Tokyo Electric Power Company (TEPCO) and Japan’s nuclear watchdog the Nuclear and Industrial Safety Agency (NISA) have maintained from the beginning that the Fukushima Dai-1 nuclear power plant survived intact the magnitude 9 earthquake on 11 March. According to TEPCO and NISA, it was the 15-meter tsunami that followed the earthquake that crippled the plant. Consequently, NISA has instructed power companies operating nuclear plants to implement new tsunami-related safety measures, such as the deployment of mobile power sources to maintain reactor-cooling systems in the case of a total loss of on-site power.

But by taking new precautions only against giant tsunami, while failing to review the dangers many of the older nuclear plants face from earthquakes, the safety agency is exposing Japan to the strong possibility of further nuclear catastrophes, argues Katsuhiko Ishibashi, professor emeritus at Kobe University and one of Japan’s pre-eminent seismologists.

Ishibashi was one of the first seismologists to warn against a quake-induced nuclear accident when he coined the phrase genpatsu-shinsai (nuclear power plant-earthquake disaster) in 1997. In 2006 he resigned from a government advisory panel on nuclear power that was charged with revising seismic design guidelines. At the time of his resignation, Ishibashi declared that the proposed new guidelines were seriously flawed because they underestimated "design basis earthquake ground motion," a measure of how intensely the earth may shake in an given area.
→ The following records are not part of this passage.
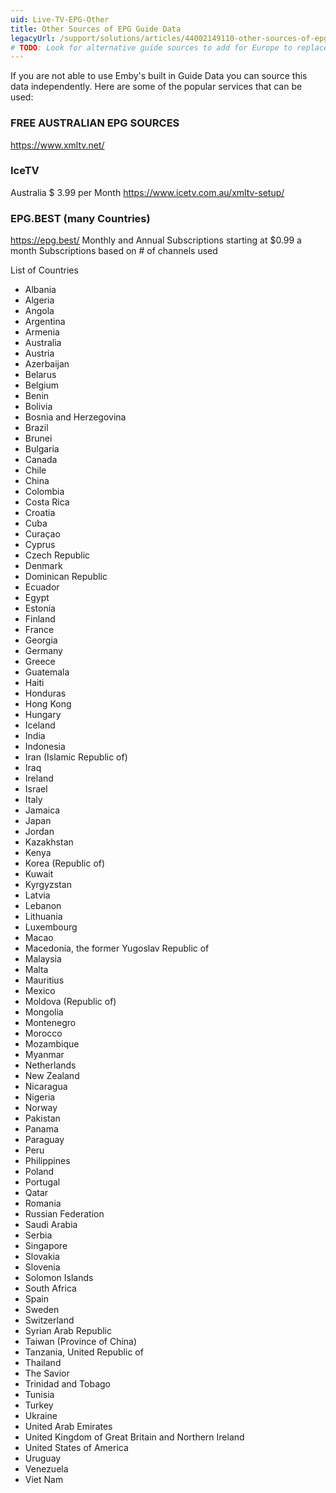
```yaml
---
uid: Live-TV-EPG-Other
title: Other Sources of EPG Guide Data
legacyUrl: /support/solutions/articles/44002149110-other-sources-of-epg-guide-data
# TODO: Look for alternative guide sources to add for Europe to replace removed info on www.epgdata.com
---
```


If you are not able to use Emby's built in Guide Data you can source this data independently. Here are some of the popular services that can be used:

### FREE AUSTRALIAN EPG SOURCES

https://www.xmltv.net/


### IceTV
Australia $ 3.99 per Month
https://www.icetv.com.au/xmltv-setup/


### EPG.BEST (many Countries)
https://epg.best/ Monthly and Annual Subscriptions starting at $0.99 a month
Subscriptions based on # of channels used

List of Countries

- Albania
- Algeria
- Angola
- Argentina
- Armenia
- Australia
- Austria
- Azerbaijan
- Belarus
- Belgium
- Benin
- Bolivia
- Bosnia and Herzegovina
- Brazil
- Brunei
- Bulgaria
- Canada
- Chile
- China
- Colombia
- Costa Rica
- Croatia
- Cuba
- Curaçao
- Cyprus
- Czech Republic
- Denmark
- Dominican Republic
- Ecuador
- Egypt
- Estonia
- Finland
- France
- Georgia
- Germany
- Greece
- Guatemala
- Haiti
- Honduras
- Hong Kong
- Hungary
- Iceland
- India
- Indonesia
- Iran (Islamic Republic of)
- Iraq
- Ireland
- Israel
- Italy
- Jamaica
- Japan
- Jordan
- Kazakhstan
- Kenya
- Korea (Republic of)
- Kuwait
- Kyrgyzstan
- Latvia
- Lebanon
- Lithuania
- Luxembourg
- Macao
- Macedonia, the former Yugoslav Republic of
- Malaysia
- Malta
- Mauritius
- Mexico
- Moldova (Republic of)
- Mongolia
- Montenegro
- Morocco
- Mozambique
- Myanmar
- Netherlands
- New Zealand
- Nicaragua
- Nigeria
- Norway
- Pakistan
- Panama
- Paraguay
- Peru
- Philippines
- Poland
- Portugal
- Qatar
- Romania
- Russian Federation
- Saudi Arabia
- Serbia
- Singapore
- Slovakia
- Slovenia
- Solomon Islands
- South Africa
- Spain
- Sweden
- Switzerland
- Syrian Arab Republic
- Taiwan (Province of China)
- Tanzania, United Republic of
- Thailand
- The Savior
- Trinidad and Tobago
- Tunisia
- Turkey
- Ukraine
- United Arab Emirates
- United Kingdom of Great Britain and Northern Ireland
- United States of America
- Uruguay
- Venezuela
- Viet Nam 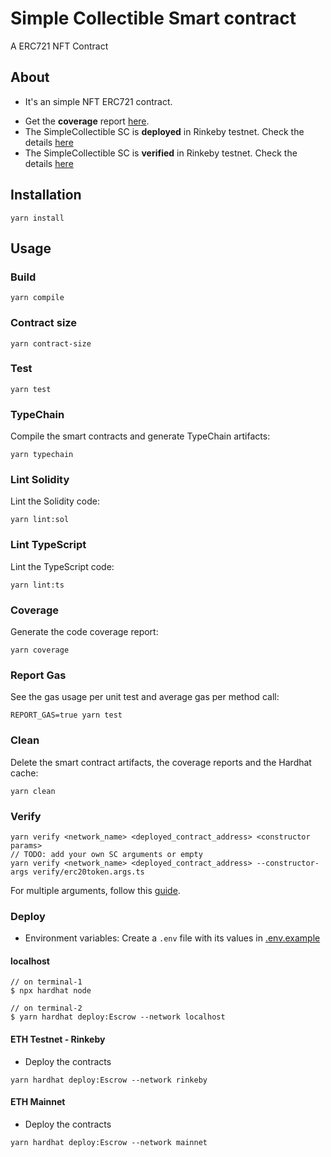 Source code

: # Simple Collectible Smart contract

A ERC721 NFT Contract

## About

- It's an simple NFT ERC721 contract.
<!-- * [**Instruction**](./instruction.md). -->
- Get the **coverage** report [here](./reports.md#coverage).
- The SimpleCollectible SC is **deployed** in Rinkeby testnet. Check the details [here](./reports.md#deployment)
- The SimpleCollectible SC is **verified** in Rinkeby testnet. Check the details [here](./reports.md#verify)

## Installation

```console
yarn install
```

## Usage

### Build

```console
yarn compile
```

### Contract size

```console
yarn contract-size
```

### Test

```console
yarn test
```

### TypeChain

Compile the smart contracts and generate TypeChain artifacts:

```console
yarn typechain
```

### Lint Solidity

Lint the Solidity code:

```console
yarn lint:sol
```

### Lint TypeScript

Lint the TypeScript code:

```console
yarn lint:ts
```

### Coverage

Generate the code coverage report:

```console
yarn coverage
```

### Report Gas

See the gas usage per unit test and average gas per method call:

```console
REPORT_GAS=true yarn test
```

### Clean

Delete the smart contract artifacts, the coverage reports and the Hardhat cache:

```console
yarn clean
```

### Verify

```console
yarn verify <network_name> <deployed_contract_address> <constructor params>
// TODO: add your own SC arguments or empty
yarn verify <network_name> <deployed_contract_address> --constructor-args verify/erc20token.args.ts
```

For multiple arguments, follow this [guide](https://hardhat.org/plugins/nomiclabs-hardhat-etherscan.html#multiple-api-keys-and-alternative-block-explorers).

### Deploy

- Environment variables: Create a `.env` file with its values in [.env.example](./.env.example)

#### localhost

```console
// on terminal-1
$ npx hardhat node

// on terminal-2
$ yarn hardhat deploy:Escrow --network localhost
```

#### ETH Testnet - Rinkeby

- Deploy the contracts

```console
yarn hardhat deploy:Escrow --network rinkeby
```

#### ETH Mainnet

- Deploy the contracts

```console
yarn hardhat deploy:Escrow --network mainnet
```

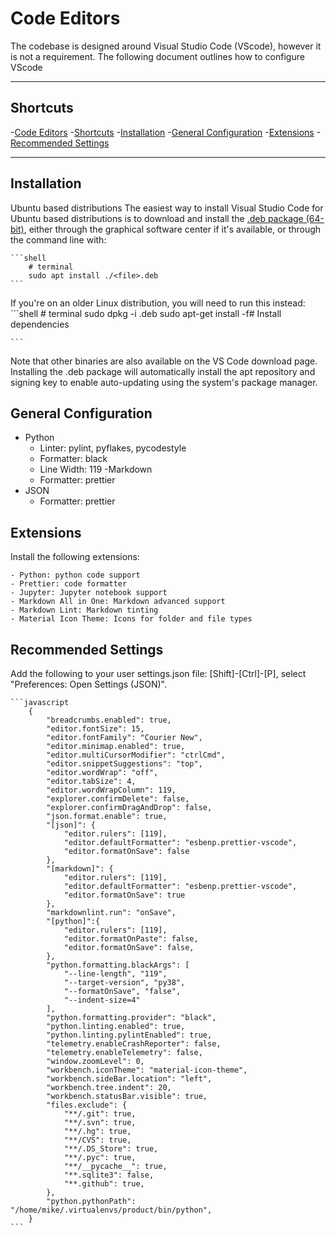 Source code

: # Code Editors

The codebase is designed around Visual Studio Code (VScode), however it is not a requirement. The following document outlines how to configure VScode

---

## Shortcuts

  -[Code Editors](#code-editors)
  -[Shortcuts](#shortcuts)
  -[Installation](#installation)
  -[General Configuration](#general-configuration)
  -[Extensions](#extensions)
  -[Recommended Settings](#recommended-settings)

---

## Installation

Ubuntu based distributions
The easiest way to install Visual Studio Code for Ubuntu based distributions is to download and install the [.deb package (64-bit)](https://go.microsoft.com/fwlink/?LinkID=760868), either through the graphical software center if it's available, or through the command line with:

    ```shell
        # terminal
        sudo apt install ./<file>.deb
    ```

If you're on an older Linux distribution, you will need to run this instead:
    ```shell
        # terminal
        sudo dpkg -i .deb
        sudo apt-get install -f# Install dependencies

    ```

Note that other binaries are also available on the VS Code download page.
Installing the .deb package will automatically install the apt repository and signing key to enable auto-updating using the system's package manager.

## General Configuration

- Python
  - Linter: pylint, pyflakes, pycodestyle
  - Formatter: black
  - Line Width: 119
    -Markdown
  - Formatter: prettier
- JSON
  - Formatter: prettier

## Extensions

Install the following extensions:

    - Python: python code support
    - Prettier: code formatter
    - Jupyter: Jupyter notebook support
    - Markdown All in One: Markdown advanced support
    - Markdown Lint: Markdown tinting
    - Material Icon Theme: Icons for folder and file types

## Recommended Settings

Add the following to your user settings.json file: [Shift]-[Ctrl]-[P], select "Preferences: Open Settings (JSON)".

    ```javascript
        {
            "breadcrumbs.enabled": true,
            "editor.fontSize": 15,
            "editor.fontFamily": "Courier New",
            "editor.minimap.enabled": true,
            "editor.multiCursorModifier": "ctrlCmd",
            "editor.snippetSuggestions": "top",
            "editor.wordWrap": "off",
            "editor.tabSize": 4,
            "editor.wordWrapColumn": 119,
            "explorer.confirmDelete": false,
            "explorer.confirmDragAndDrop": false,
            "json.format.enable": true,
            "[json]": {
                "editor.rulers": [119],
                "editor.defaultFormatter": "esbenp.prettier-vscode",
                "editor.formatOnSave": false
            },
            "[markdown]": {
                "editor.rulers": [119],
                "editor.defaultFormatter": "esbenp.prettier-vscode",
                "editor.formatOnSave": true
            },
            "markdownlint.run": "onSave",
            "[python]":{
                "editor.rulers": [119],
                "editor.formatOnPaste": false,
                "editor.formatOnSave": false,
            },
            "python.formatting.blackArgs": [
                "--line-length", "119", 
                "--target-version", "py38", 
                "--formatOnSave", "false",
                "--indent-size=4"
            ],
            "python.formatting.provider": "black",
            "python.linting.enabled": true,
            "python.linting.pylintEnabled": true,
            "telemetry.enableCrashReporter": false,
            "telemetry.enableTelemetry": false,
            "window.zoomLevel": 0,
            "workbench.iconTheme": "material-icon-theme",
            "workbench.sideBar.location": "left",
            "workbench.tree.indent": 20,
            "workbench.statusBar.visible": true,
            "files.exclude": {
                "**/.git": true,
                "**/.svn": true,
                "**/.hg": true,
                "**/CVS": true,
                "**/.DS_Store": true,
                "**/.pyc": true,
                "**/__pycache__": true,
                "**.sqlite3": false,
                "**.github": true,
            },
            "python.pythonPath": "/home/mike/.virtualenvs/product/bin/python",
        }
    ```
Ishibashi, speaking to the press at the Foreign Correspondents’ Club of Japan on 23 June, emphasized that Japanese nuclear power plants must be viewed in a very different light compared to nuclear plants in many other countries.

“In Europe and the eastern part of the United States, there are very few earthquakes,” said Ishibashi. Japan, on the other hand, experiences “one tenth of all the earthquakes in the world … while its territory covers just 0.3 percent of the surface area of the world.”

The push to build nuclear power plants throughout Japan occurred in the 1960s and first half of the 1970s, according to Ishibashi, a time when modern seismology (including seismic fault models and plate tectonics) wasn't fully mature. Consequently, “Japan’s nuclear power plants and earthquake epicenters overlap,” said Ishibashi. “Including the Fukushima Dai-1 plant.”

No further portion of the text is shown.